Esthétique industrielle n°55, la création architecturale et son orientation, p.15 , Mars - avril 1963.



MATIÈRES PLASTIQUES


Conditionnements

« On a pu noter, au Salon de l’Emballage et du Conditionnement, une importante évolution dans le conditionnement des liquides. Le verre, actuellement, est en train de céder une place de plus en plus vaste aux bouteilles plastiques. Plusieurs marques d’huile qui reçurent d’ailleurs les Oscars de l’Emballage au Salon de 1962, adoptent des bouteilles souples, incassables.
Ceci présente de nombreux avantages. Il n’y a plus de risque de blessures en cas de bris, plus de bouteilles lourdes à rapporter au fournisseur, plus de frais de consigne à calculer, puisqu’il s’agit d’emballages perdus.

Mais hélas, et c’est notre propos, leur étude esthétique reste à faire. Ces bouteilles ont en général des formes molles et lourdes, et leur élasticité même joue au détriment de la stabilité.

C’est certes une solution intéressante, mais qui requiert encore une mise au point, ne serait-ce que du point de vue résistance thermique : placées trop près d’une source de chaleur, d’un fourneau à gaz par exemple, elles se déforment et risque de se déchirer, ce qui représente un danger certain et la nécessité d’une nouvelle éducation de la ménagère. Les possibilités d’utilisation qu’apporte la matière plastique devraient inciter les producteurs à créer des conditionnements différents des « bouteilles » de verre, et qui lui soient propres.
Cette petite révolution présente plus d’intérêt pour l’huile de moteur automobile. Il n’y a plus alors à redouter le bruit du bidon métallique, la rouille désagréable et salissante. Pourquoi ne pas généraliser l’emploi de bidons gradués, en matière transparente, à niveau visible, comme certains fabricants le font déjà ? »

— Esthétique industrielle n°59, Activités internationales, p.85 , Janvier - février 1963.

La matière plastique formable sous vide

« La plus employée pour ses qualités de transparence et sa tenue dans le temps est l’Altuglas. Le Védril présente des caractéristiques similaires. On peut également traiter de la même façon des feuilles de polystyrène, Kralastic.

Comparable au verre sur le plan optique mais beaucoup moins fragile et plus léger, il peut être usiné pour donner des pièces aussi diverses que des hublots d’avion ou des lunettes.

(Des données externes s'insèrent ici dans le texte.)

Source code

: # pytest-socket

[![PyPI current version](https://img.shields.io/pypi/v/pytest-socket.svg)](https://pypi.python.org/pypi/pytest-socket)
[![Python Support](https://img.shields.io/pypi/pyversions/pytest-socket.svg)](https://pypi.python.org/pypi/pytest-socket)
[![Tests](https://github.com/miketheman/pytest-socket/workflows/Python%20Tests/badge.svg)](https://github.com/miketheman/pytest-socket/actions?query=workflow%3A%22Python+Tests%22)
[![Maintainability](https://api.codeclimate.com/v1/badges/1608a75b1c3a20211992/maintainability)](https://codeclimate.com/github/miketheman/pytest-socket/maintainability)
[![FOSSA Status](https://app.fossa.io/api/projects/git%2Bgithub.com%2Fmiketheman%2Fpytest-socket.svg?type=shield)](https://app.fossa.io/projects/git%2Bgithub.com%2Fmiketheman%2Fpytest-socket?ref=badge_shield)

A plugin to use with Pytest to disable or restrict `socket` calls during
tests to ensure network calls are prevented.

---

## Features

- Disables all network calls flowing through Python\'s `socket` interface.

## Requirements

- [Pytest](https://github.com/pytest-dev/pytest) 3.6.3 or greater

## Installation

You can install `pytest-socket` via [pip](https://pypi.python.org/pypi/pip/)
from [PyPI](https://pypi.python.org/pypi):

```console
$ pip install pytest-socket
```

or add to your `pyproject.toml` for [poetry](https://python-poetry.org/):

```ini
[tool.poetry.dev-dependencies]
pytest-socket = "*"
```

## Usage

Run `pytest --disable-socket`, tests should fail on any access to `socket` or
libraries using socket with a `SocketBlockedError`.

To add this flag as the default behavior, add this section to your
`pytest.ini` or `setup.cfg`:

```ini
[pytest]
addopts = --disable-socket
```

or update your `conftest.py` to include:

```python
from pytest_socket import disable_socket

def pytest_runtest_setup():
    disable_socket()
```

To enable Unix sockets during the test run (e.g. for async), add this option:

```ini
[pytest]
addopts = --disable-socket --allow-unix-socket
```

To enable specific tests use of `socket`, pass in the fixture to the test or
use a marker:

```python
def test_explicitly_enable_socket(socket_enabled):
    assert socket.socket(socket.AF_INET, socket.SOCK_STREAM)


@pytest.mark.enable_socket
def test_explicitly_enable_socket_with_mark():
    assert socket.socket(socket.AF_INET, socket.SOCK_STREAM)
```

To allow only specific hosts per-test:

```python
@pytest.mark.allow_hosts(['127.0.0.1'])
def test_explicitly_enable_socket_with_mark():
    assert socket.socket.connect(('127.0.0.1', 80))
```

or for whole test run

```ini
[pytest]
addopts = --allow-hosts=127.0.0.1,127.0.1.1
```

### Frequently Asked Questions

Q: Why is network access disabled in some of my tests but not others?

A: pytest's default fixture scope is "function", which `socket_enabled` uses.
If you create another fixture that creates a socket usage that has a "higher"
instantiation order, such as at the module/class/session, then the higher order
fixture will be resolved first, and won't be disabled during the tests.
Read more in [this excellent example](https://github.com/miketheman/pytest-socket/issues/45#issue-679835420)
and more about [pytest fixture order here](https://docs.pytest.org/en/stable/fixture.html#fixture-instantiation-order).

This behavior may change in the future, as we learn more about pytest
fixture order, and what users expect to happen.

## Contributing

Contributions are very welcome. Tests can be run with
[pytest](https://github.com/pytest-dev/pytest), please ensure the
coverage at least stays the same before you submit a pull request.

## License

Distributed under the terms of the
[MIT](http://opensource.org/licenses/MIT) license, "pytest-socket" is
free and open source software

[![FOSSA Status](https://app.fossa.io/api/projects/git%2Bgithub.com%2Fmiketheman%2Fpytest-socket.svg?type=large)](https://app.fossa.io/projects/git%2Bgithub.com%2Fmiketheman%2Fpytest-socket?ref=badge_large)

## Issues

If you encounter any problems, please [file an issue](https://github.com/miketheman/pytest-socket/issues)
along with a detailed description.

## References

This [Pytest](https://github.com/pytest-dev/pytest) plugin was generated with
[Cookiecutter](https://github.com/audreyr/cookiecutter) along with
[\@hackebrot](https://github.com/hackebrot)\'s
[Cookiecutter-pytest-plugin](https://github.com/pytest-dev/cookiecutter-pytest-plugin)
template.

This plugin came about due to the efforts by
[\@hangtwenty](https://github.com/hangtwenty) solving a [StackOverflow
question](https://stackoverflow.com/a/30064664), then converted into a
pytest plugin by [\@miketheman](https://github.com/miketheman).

Il peut également être moulé par injection, mais la mise en œuvre qui lui est la plus particulière est la formage sous vide. En effet la feuille chauffée peut être ainsi mise en forme au moyen d’un outillage très peu onéreux et ce procédé peut convenir à de nombreuses fabrications de série moyenne.
De nombreux créateurs prévoient l’utilisation de ce matériau soit transparent, soit dépoli, soit coloré dans la masse, pour des appareillages d’éclairage, des enseignes et même des appareils sanitaires qui sont moins froids au toucher que les appareils émaillés ou en porcelaine. Ce matériau renouvelle le vocabulaire des petites séries en permettant des formes souples qui s’affranchissent du parallélépipède en bois ou en tôle. »

Esthétique industrielle n°55, la création architecturale et son orientation, p.38 , Mars - avril 1963.

Le plastique stratifié

« Il s’agit ici surtout de polyester généralement armé de fibres de verre tissées ou non, qui se prête à des utilisations de grande série et semi-artisanales.
Grande série lorsque la feuille est emboutie pour la fabrication de baignoires par exemple avec l’outillage important que cela implique. Petite série lorsque le matériau est coulé à l’air libre sur des formes en métal et même en bois par des moyens très manuels.

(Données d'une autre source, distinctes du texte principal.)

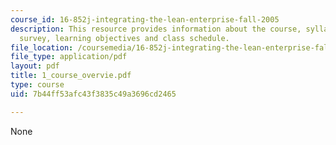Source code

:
```yaml
---
course_id: 16-852j-integrating-the-lean-enterprise-fall-2005
description: This resource provides information about the course, syllabus, logistics,
  survey, learning objectives and class schedule.
file_location: /coursemedia/16-852j-integrating-the-lean-enterprise-fall-2005/7b44ff53afc43f3835c49a3696cd2465_1_course_overvie.pdf
file_type: application/pdf
layout: pdf
title: 1_course_overvie.pdf
type: course
uid: 7b44ff53afc43f3835c49a3696cd2465

---
```

None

La simplicité de ce dernier procédé de mise en œuvre a permis l’utilisation de stratifiés par nombre de petites entreprises soit pour des carters de locomotives électriques, de machines à cartes perforées, ou de machines-outils.

On apprécie la facilité d’obtenir des formes non géométriques qui seraient beaucoup plus coûteuses en tôle. Mais le matériau peut constituer la structure même d’une citerne routière, d’un bateau à voile ou à moteur, d’une caravane moyennant parfois des raidisseurs complémentaires qui sont souvent des pièces de bois, elles-mêmes enrobées de polyester.

L’imputrescibilité du matériau le rend précieux lorsque l’on doit craindre l’action de l’eau, mais ce matériau, translucide, est souvent peint pour améliorer sa présentation. Sa légèreté le fait préférer souvent aux métaux quand ce facteur joue un rôle : caravanes, téléphériques, automobiles (et même aviation) par exemple. »

Esthétique industrielle n°55, la création architecturale et son orientation, p.43 , Mars - avril 1963.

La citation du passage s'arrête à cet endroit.